Help At Your Fingertips

Why skin discolouration develops, and what to do

9 in 10 people with melasma are women; condition linked to hormonal changes

Many people, especially women, develop brown patches on their faces.

They often show up on the cheeks, and sometimes on the forehead, nose and upper lip.

This skin discolouration, known as melasma, can be distressing, as it can make one look older. This can affect a person's self-confidence, said Dr Calvin Chan of Aesthetic and Laser Clinic at Wheelock Place.

On the bright side, it is not life-threatening.

About nine in 10 sufferers are women. Among them, 10 per cent to 15 per cent are pregnant or perimenopausal - the transition phase towards menopause - while up to 25 per cent are using oral contraceptives. This is because hormonal changes are linked to melasma.

Some other common triggers include sun exposure, cosmetics usage and a genetic predisposition, said Dr Chan.

"If your mother has melasma, you are more likely to have it as well."

It is also more common in darker-skinned people, he added.

Due to its link to hormonal changes, the condition tends to affect women of reproductive age.

"For example, women in their late 20s to early 30s will start to see melasma form," said Dr Chan.

"It also affects men who are genetically predisposed to it, and who spend a lot of time in the sun."

There are three kinds of melasma - epidermal, dermal and mixed.

The first is the most superficial, said Dr Chan, and therefore the easiest to treat.

The second type affects the deeper mid-layer of skin, and can be more stubborn.

Mixed melasma, as the name suggests, has elements of the other two types.

He said "there is no real cure" for the condition and that chances of recurrence are high.

But it helps to steer clear of the triggers. One can choose to stop taking contraceptive pills, for instance.

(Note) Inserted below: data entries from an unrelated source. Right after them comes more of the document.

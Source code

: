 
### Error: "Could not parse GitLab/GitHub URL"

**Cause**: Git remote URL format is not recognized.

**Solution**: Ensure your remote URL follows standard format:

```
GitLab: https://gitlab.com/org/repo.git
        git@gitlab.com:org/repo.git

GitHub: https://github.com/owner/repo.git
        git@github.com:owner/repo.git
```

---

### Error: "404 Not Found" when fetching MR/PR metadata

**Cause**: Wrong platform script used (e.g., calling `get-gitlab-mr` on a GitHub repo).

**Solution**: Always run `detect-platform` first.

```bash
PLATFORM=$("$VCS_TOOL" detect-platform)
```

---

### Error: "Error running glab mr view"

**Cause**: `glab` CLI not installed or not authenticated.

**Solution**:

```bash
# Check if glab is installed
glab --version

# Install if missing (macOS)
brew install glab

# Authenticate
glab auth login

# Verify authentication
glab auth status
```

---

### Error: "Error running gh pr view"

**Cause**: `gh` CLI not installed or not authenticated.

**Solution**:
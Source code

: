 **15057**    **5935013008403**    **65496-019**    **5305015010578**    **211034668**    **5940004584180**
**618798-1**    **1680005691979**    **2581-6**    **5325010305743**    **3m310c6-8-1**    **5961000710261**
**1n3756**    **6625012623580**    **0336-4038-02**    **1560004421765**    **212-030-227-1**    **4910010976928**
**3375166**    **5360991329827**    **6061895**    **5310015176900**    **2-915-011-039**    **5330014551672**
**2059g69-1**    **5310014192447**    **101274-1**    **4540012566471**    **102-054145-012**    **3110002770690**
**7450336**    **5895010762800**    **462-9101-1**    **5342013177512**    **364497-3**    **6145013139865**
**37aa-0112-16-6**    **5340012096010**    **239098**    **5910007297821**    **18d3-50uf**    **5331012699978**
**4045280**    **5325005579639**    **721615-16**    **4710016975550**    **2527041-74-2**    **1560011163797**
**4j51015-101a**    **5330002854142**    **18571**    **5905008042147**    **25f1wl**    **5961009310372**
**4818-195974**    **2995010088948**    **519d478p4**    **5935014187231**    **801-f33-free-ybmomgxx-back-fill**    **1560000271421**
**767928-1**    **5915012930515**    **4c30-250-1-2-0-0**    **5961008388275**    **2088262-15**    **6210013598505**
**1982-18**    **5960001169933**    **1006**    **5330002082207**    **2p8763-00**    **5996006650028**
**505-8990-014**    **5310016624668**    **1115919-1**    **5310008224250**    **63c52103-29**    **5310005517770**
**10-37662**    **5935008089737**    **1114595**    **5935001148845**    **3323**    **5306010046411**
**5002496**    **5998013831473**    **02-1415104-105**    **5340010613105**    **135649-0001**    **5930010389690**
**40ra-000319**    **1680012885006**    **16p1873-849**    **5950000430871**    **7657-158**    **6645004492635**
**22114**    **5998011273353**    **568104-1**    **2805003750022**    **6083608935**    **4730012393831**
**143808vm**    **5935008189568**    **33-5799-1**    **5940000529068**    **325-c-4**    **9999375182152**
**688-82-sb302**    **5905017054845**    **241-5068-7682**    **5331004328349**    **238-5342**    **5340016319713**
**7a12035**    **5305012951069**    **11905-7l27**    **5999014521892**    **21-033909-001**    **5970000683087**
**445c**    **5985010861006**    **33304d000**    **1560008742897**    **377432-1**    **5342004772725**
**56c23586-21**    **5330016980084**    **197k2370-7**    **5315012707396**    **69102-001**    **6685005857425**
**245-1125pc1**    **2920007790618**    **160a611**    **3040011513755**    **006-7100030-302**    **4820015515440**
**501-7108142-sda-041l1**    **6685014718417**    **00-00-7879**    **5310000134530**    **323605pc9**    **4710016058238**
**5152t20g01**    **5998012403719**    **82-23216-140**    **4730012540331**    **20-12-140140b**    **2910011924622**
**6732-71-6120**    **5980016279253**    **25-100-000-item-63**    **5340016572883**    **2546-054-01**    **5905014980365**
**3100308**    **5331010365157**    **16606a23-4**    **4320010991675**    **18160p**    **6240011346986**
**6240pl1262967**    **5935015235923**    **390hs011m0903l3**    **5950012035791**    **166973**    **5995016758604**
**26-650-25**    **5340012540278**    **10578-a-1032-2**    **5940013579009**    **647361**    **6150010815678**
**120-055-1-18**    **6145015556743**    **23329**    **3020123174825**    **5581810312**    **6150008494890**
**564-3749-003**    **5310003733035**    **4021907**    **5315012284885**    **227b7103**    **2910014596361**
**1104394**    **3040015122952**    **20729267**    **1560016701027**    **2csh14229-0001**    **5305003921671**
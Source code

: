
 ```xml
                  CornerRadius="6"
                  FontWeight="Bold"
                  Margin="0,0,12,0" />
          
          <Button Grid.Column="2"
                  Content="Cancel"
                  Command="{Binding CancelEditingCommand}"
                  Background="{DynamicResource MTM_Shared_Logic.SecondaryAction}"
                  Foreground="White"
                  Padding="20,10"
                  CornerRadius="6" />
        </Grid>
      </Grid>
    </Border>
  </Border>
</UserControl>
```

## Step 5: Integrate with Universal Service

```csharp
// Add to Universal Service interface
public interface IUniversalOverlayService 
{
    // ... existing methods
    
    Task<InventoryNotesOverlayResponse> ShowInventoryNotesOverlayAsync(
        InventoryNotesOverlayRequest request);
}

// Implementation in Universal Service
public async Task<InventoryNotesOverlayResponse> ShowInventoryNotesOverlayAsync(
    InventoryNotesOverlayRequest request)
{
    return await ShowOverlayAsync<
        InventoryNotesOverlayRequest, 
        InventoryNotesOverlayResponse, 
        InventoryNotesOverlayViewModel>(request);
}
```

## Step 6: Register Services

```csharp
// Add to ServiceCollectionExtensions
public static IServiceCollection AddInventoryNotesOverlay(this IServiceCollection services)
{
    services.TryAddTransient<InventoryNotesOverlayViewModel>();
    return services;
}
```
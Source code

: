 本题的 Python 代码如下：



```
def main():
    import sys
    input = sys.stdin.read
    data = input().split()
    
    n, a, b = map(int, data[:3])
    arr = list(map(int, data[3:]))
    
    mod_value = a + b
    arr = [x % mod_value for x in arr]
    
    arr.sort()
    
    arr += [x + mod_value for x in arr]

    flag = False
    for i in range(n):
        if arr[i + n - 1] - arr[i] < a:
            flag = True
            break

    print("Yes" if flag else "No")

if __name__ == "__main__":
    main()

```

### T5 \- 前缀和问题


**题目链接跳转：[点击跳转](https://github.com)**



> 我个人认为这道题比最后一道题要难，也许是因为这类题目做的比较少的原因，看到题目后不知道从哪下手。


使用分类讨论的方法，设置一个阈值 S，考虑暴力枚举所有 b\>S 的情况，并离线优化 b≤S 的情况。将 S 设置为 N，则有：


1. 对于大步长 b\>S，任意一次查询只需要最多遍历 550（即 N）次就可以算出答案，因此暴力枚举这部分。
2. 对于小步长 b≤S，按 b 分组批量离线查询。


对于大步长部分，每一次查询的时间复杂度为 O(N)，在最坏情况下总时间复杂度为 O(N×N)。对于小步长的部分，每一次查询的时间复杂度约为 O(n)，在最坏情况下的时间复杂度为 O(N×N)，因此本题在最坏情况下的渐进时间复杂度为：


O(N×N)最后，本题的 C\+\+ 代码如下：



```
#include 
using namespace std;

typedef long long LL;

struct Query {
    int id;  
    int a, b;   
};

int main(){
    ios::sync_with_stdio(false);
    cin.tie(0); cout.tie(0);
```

Otherwise, it may be wise to take sun protection measures, given that sun exposure is a major trigger. These include:

  • Using a broad-spectrum UVA and UVB sunscreen with a sun protection factor (SPF) of 30.
  • Re-applying the sunscreen every two hours.
  • Avoiding the sun from 10am to 4pm, when the rays are at their strongest.
  • Wearing a wide-brimmed hat and protective clothing; and
  • Trying not to use harsh skincare products.

The severity of melasma would be judged based on the size and darkness of the patches, said Dr Chan.

"Stubborn and persistent melasma patches will generally not go away on their own," he said. "But doctors will be able to manage the condition to dramatically improve its appearance temporarily, or while treatment is ongoing."

This can be done with the help of procedures like chemical peels and microdermabrasion, where superficial layers of the skin are removed to allow active ingredients and lightening compounds to penetrate the deeper layers of the skin.

Intense pulsed light and laser treatments are effective too, though they may sometimes make things worse, said Dr Chan.

Doctors may prescribe topical treatments containing ingredients like tretinoin, hydroquinone and fluocinolone acetonide. These are applied on the affected areas.

The above treatments can be used in combination as well. As for over-the-counter skin products, look out for ingredients like arbutin, vitamin C and kojic acid, he added.